■ ASSIGNMENT ■
The lines to be copied are those below that contain "mich".

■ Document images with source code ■
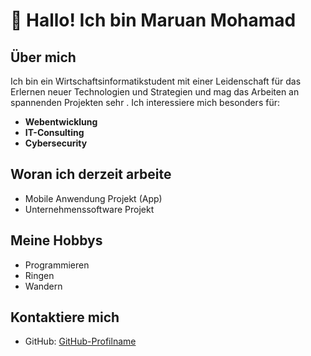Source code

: # 👋 Hallo! Ich bin Maruan Mohamad

## Über mich
Ich bin ein Wirtschaftsinformatikstudent mit einer Leidenschaft für das Erlernen neuer Technologien und Strategien und mag das Arbeiten an spannenden Projekten sehr . Ich interessiere mich besonders für:
- **Webentwicklung**
- **IT-Consulting**
- **Cybersecurity**

## Woran ich derzeit arbeite
- Mobile Anwendung Projekt (App)
- Unternehmenssoftware Projekt

## Meine Hobbys
- Programmieren
- Ringen
- Wandern 

## Kontaktiere mich
- GitHub: [GitHub-Profilname](https://github.com/Maruan03)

■ TASK OUTPUT ■
## Über mich
Ich bin ein Wirtschaftsinformatikstudent mit einer Leidenschaft für das Erlernen neuer Technologien und Strategien und mag das Arbeiten an spannenden Projekten sehr . Ich interessiere mich besonders für:
## Kontaktiere mich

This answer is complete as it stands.